Dass in diesen Tagen die Welt in Flammen stand, Militär, Sicherheitsdienst und ’Terroristen’ aufeinander schossen und sich der rumänische Diktator mit seiner Frau auf der Flucht befand, berührte sie nur am Rande.
Heute hatte er sie zum ersten Mal geküsst.
Nicht vorsichtig, wie sie ihr Vater hin und wieder auf die Wange geküsst hatte, sondern leidenschaftlich. Seine Zunge war spontan in ihren Mund eingedrungen, aber nicht so wild, dass es abschreckte, sondern vorsichtig, tastend, fühlend.
Und sie hatte mehr gewollt, aber er meinte, dass das noch Zeit hätte. Schließlich war er so alt wie sie und sie wusste nicht, welche Erfahrungen er bisher gemacht hatte.

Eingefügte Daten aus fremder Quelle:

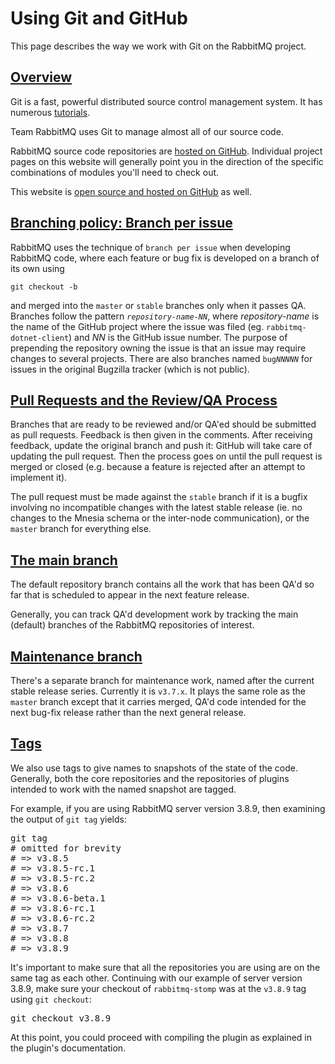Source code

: <!--
Copyright (c) 2007-2021 VMware, Inc. or its affiliates.

All rights reserved. This program and the accompanying materials
are made available under the terms of the under the Apache License,
Version 2.0 (the "License”); you may not use this file except in compliance
with the License. You may obtain a copy of the License at

https://www.apache.org/licenses/LICENSE-2.0

Unless required by applicable law or agreed to in writing, software
distributed under the License is distributed on an "AS IS" BASIS,
WITHOUT WARRANTIES OR CONDITIONS OF ANY KIND, either express or implied.
See the License for the specific language governing permissions and
limitations under the License.
-->

# Using Git and GitHub

This page describes the way we work with Git on the
RabbitMQ project.

## <a id="overview" class="anchor" href="#overview">Overview</a>

Git is a fast, powerful distributed source control management system.
It has numerous [tutorials](https://git-scm.com/doc).

Team RabbitMQ uses Git to manage almost all of our source code.

RabbitMQ source code repositories are [hosted on GitHub](https://github.com/rabbitmq).
Individual project pages on this website will generally point
you in the direction of the specific combinations of modules
you'll need to check out.

This website is [open source and hosted on GitHub](https://github.com/rabbitmq/rabbitmq-website/)
as well.

## <a id="branch-per-bug" class="anchor" href="#branch-per-bug">Branching policy: Branch per issue</a>

RabbitMQ uses the technique of `branch per issue` when
developing RabbitMQ code, where each feature or bug fix is
developed on a branch of its own using

<code>git checkout -b</code>

and merged into the <code>master</code> or
<code>stable</code> branches only when it passes QA. Branches
follow the pattern <code><i>repository-name</i>-<i>NN</i></code>,
where <i>repository-name</i> is the name of the GitHub project
where the issue was filed (eg. <code>rabbitmq-dotnet-client</code>)
and <i>NN</i> is the GitHub issue number. The purpose of
prepending the repository owning the issue is that an issue
may require changes to several projects. There are also
branches named <code>bug<i>NNNNN</i></code> for issues in the
original Bugzilla tracker (which is not public).

## <a id="pull-requests" class="anchor" href="#pull-requests">Pull Requests and the Review/QA Process</a>

Branches that are ready to be reviewed and/or QA'ed should
be submitted as pull requests. Feedback is then given in
the comments. After receiving feedback, update the original
branch and push it: GitHub will take care of updating the pull
request. Then the process goes on until the pull request is
merged or closed (e.g. because a feature is rejected after an
attempt to implement it).

The pull request must be made against the <code>stable</code>
branch if it is a bugfix involving no incompatible changes
with the latest stable release (ie. no changes to the Mnesia
schema or the inter-node communication), or the <code>master</code>
branch for everything else.

## <a id="default-branch" class="anchor" href="#default-branch">The main branch</a>

The default repository branch contains all the work that
has been QA'd so far that is scheduled to appear in the next
feature release.

Generally, you can track QA'd development work by tracking the
main (default) branches of the RabbitMQ repositories
of interest.

## <a id="maintenance-branches" class="anchor" href="#maintenance-branches">Maintenance branch</a>

There's a separate branch for maintenance work,
named after the current stable release series. Currently it is <code>v3.7.x</code>.
It plays the same role as the <code>master</code> branch except that it carries merged,
QA'd code intended for the next bug-fix release rather than
the next general release.

## <a id="tags" class="anchor" href="#tags">Tags</a>

We also use tags to give names to snapshots of the state of
the code. Generally, both the core repositories and the
repositories of plugins intended to work with the named
snapshot are tagged.

For example, if you are using RabbitMQ server version 3.8.9,
then examining the output of <code>git tag</code> yields:

<pre class="lang-bash">
git tag
# omitted for brevity
# => v3.8.5
# => v3.8.5-rc.1
# => v3.8.5-rc.2
# => v3.8.6
# => v3.8.6-beta.1
# => v3.8.6-rc.1
# => v3.8.6-rc.2
# => v3.8.7
# => v3.8.8
# => v3.8.9
</pre>

It's important to make sure that all the repositories you
are using are on the same tag as each other. Continuing with
our example of server version 3.8.9, make sure
your checkout of <code>rabbitmq-stomp</code> was at the
<code>v3.8.9</code> tag using
<code>git checkout</code>:

<pre class="lang-bash">
git checkout v3.8.9
</pre>

At this point, you could proceed with compiling the plugin
as explained in the plugin's documentation.
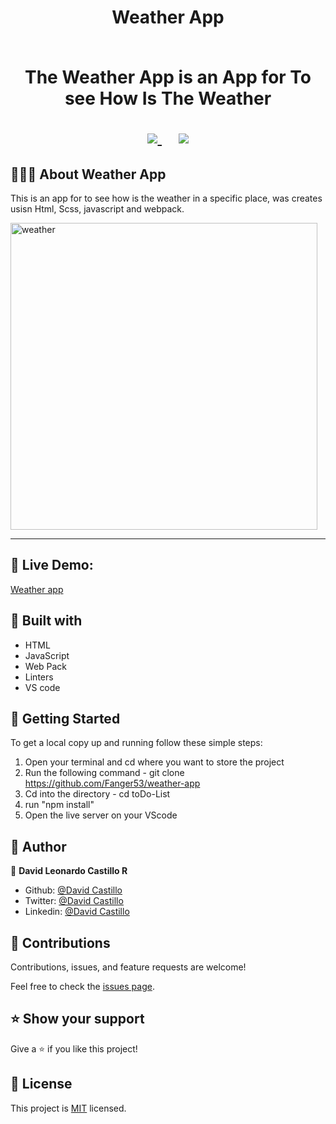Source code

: <h1 align="center">Weather App

<p align="center">
  
  <br>
   The Weather App is an App for To  see How Is The Weather
</p>

<p align="center">
  <a href="https://github.com/Fanger53/weather-app/issues">
    <img src="https://img.shields.io/badge/REPORT%20A%20BUG-purple?style=for-the-badge">
  </a>
   ‎ ‎ ‎ ‎
  <a href="https://github.com/Fanger53/weather-app">
    <img src="https://img.shields.io/badge/Request%20a%20feature-purple?style=for-the-badge">
  </a>
</p>



## 👩🏼‍💻 About Weather App

This is an app for to see how is the weather in a specific place, was creates usisn Html, Scss, javascript and webpack.


<img width="491" alt="weather" src="https://user-images.githubusercontent.com/31552010/118562625-a934f500-b732-11eb-8f87-3c610dba3604.png">



<hr>


## 🔴 Live Demo:


[Weather app](https://fanger53.github.io/weather-app/)

## 🔧 Built with

- HTML
- JavaScript
- Web Pack 
- Linters
- VS code




## 🤖 Getting Started

To get a local copy up and running follow these simple steps:

1. Open your terminal and cd where you want to store the project
2. Run the following command - git clone https://github.com/Fanger53/weather-app
3. Cd into the directory - cd toDo-List
4. run "npm install"
5. Open the live server on your VScode


## 👥 Author

👤 **David Leonardo Castillo R**

- Github: [@David Castillo](https://github.com/Fanger53)
- Twitter: [@David Castillo](https://twitter.com/DavidLe97005129)
- Linkedin: [@David Castillo](https://www.linkedin.com/in/david-castillo-61ba10b8/)



## 🤝 Contributions

Contributions, issues, and feature requests are welcome!

Feel free to check the [issues page](https://github.com/Fanger53/weather-app/issues).


## ⭐ Show your support

Give a ⭐️ if you like this project!


## 📝 License

This project is [MIT](https://opensource.org/licenses/MIT) licensed.
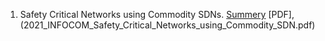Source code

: 

1. Safety Critical Networks using Commodity SDNs. [Summery](Safety_Critical_Networks_using_Commodity_SDN.md) [PDF],(2021_INFOCOM_Safety_Critical_Networks_using_Commodity_SDN.pdf) 
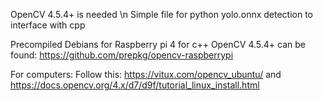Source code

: OpenCV 4.5.4+ is needed \n
Simple file for python yolo.onnx detection to interface with cpp

Precompiled Debians for Raspberry pi 4 for c++ OpenCV 4.5.4+ can be found:
https://github.com/prepkg/opencv-raspberrypi

For computers:
Follow this:
https://vitux.com/opencv_ubuntu/
and
https://docs.opencv.org/4.x/d7/d9f/tutorial_linux_install.html
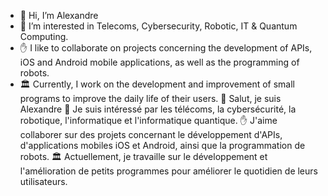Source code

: - 👋 Hi, I’m Alexandre
- 👀 I’m interested in Telecoms, Cybersecurity, Robotic, IT & Quantum Computing.
- ✋ I like to collaborate on projects concerning the development of APIs, iOS and Android mobile applications, as well as the programming of robots.
- 🏛 Currently, I work on the development and improvement of small programs to improve the daily life of their users.
👋 Salut, je suis Alexandre
👀 Je suis intéressé par les télécoms, la cybersécurité, la robotique, l'informatique et l'informatique quantique.
✋ J'aime collaborer sur des projets concernant le développement d'APIs, d'applications mobiles iOS et Android, ainsi que la programmation de robots.
🏛 Actuellement, je travaille sur le développement et l'amélioration de petits programmes pour améliorer le quotidien de leurs utilisateurs.
<!---
Alexandre3381/Alexandre3381 is a ✨ special ✨ repository because its `README.md` (this file) appears on your GitHub profile.
You can click the Preview link to take a look at your changes.
--->
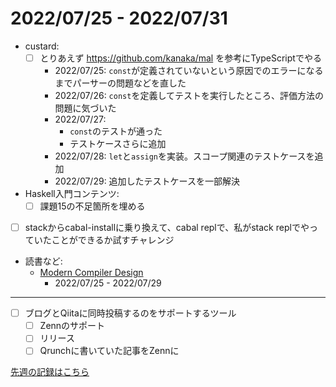 # 2022/07/25 - 2022/07/31

- custard:
    - [ ] とりあえず <https://github.com/kanaka/mal> を参考にTypeScriptでやる
        - 2022/07/25: `const`が定義されていないという原因でのエラーになるまでパーサーの問題などを直した
        - 2022/07/26: `const`を定義してテストを実行したところ、評価方法の問題に気づいた
        - 2022/07/27:
            - `const`のテストが通った
            - テストケースさらに追加
        - 2022/07/28: `let`と`assign`を実装。スコープ関連のテストケースを追加
        - 2022/07/29: 追加したテストケースを一部解決
- Haskell入門コンテンツ:
    - [ ] 課題15の不足箇所を埋める
- [ ] stackからcabal-installに乗り換えて、cabal replで、私がstack replでやっていたことができるか試すチャレンジ
- 読書など:
    - [Modern Compiler Design](https://www.springer.com/jp/book/9781461446989)
        - 2022/07/25 - 2022/07/29

------

- [ ] ブログとQiitaに同時投稿するのをサポートするツール
    - [ ] Zennのサポート
    - [ ] リリース
    - [ ] Qrunchに書いていた記事をZennに

[先週の記録はこちら](https://github.com/igrep/daily-commits/blob/c3fd91bdcda81577d9747d4e14fb7a9bb58d2a9b/yesterday.md)
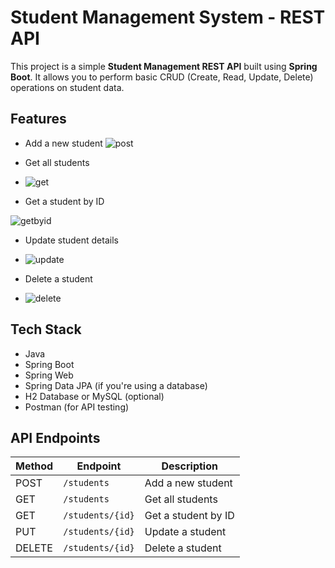 # Student Management System - REST API

This project is a simple **Student Management REST API** built using **Spring Boot**. It allows you to perform basic CRUD (Create, Read, Update, Delete) operations on student data.

## Features

- Add a new student
  ![post](https://github.com/user-attachments/assets/8a599b70-471d-4a8a-a8e0-2d6de13a27aa)

- Get all students
- ![get](https://github.com/user-attachments/assets/c3f1d0b1-9779-4999-90a1-cf1db6fe0a75)

- Get a student by ID

![getbyid](https://github.com/user-attachments/assets/fb7cb181-3da8-4d15-aff9-78bf8e4f9196)

- Update student details

- ![update](https://github.com/user-attachments/assets/bb364a1c-1009-48d0-ab10-bf7e6b34a79d)

- Delete a student

- ![delete](https://github.com/user-attachments/assets/2468c084-7ea4-4815-92ed-f0bfb2b6296a)


## Tech Stack

- Java
- Spring Boot
- Spring Web
- Spring Data JPA (if you're using a database)
- H2 Database or MySQL (optional)
- Postman (for API testing)

## API Endpoints

| Method | Endpoint           | Description              |
|--------|--------------------|--------------------------|
| POST   | `/students`        | Add a new student        |
| GET    | `/students`        | Get all students         |
| GET    | `/students/{id}`   | Get a student by ID      |
| PUT    | `/students/{id}`   | Update a student         |
| DELETE | `/students/{id}`   | Delete a student         |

Jedenfalls freute sie sich auf das nächste Treffen mit ihm, das für den folgenden Abend ausgemacht war.
Er meinte, er wollte etwas Besonderes für sie vorbereiten, bevor er sie ’anders’ küssen wollte.
Sie hatte ihn angestrahlt, ihm versichert, dass sie sich sehr freute, war aufs Fahrrad gestiegen und hatte sich in der Dämmerung und Kälte des Dezember-Nachmittags auf den Heimweg in Cluj20 gemacht. Noch zwei Querstraßen und sie wäre zu Hause. Plötzlich stand ein gebeugter Mann in ihrem Weg und ein Auto rumpelte schnell von hinten heran. Die Türe zum Straßenrand wurde aufgerissen und der gebeugte Mann schob sie kräftig von ihrem Fahrrad herunter, direkt in die offene Wagentüre hinein. Sie strampelte, aber Irgendjemand schob ein Taschentuch über ihren Mund und ihre Nase. Der stickige, scharfe Geruch lähmte in ihr jeden Willen zur Gegenwehr und die Sinne schwanden ihr. Mit einem Ruck wurde die Ladenbesitzerin wieder wach und brauchte einen Moment, um festzustellen, dass sie sich in ihrem Laden im sicheren München befand. Das war ihr Büro und hier würde sie Niemand überfallen und wenn doch, waren ein paar gebrochene Rippen sein geringstes Problem. Der Überfall war Jahrzehnte lang her und sie wunderte sich, weshalb sie nun wieder anfing davon zu träumen.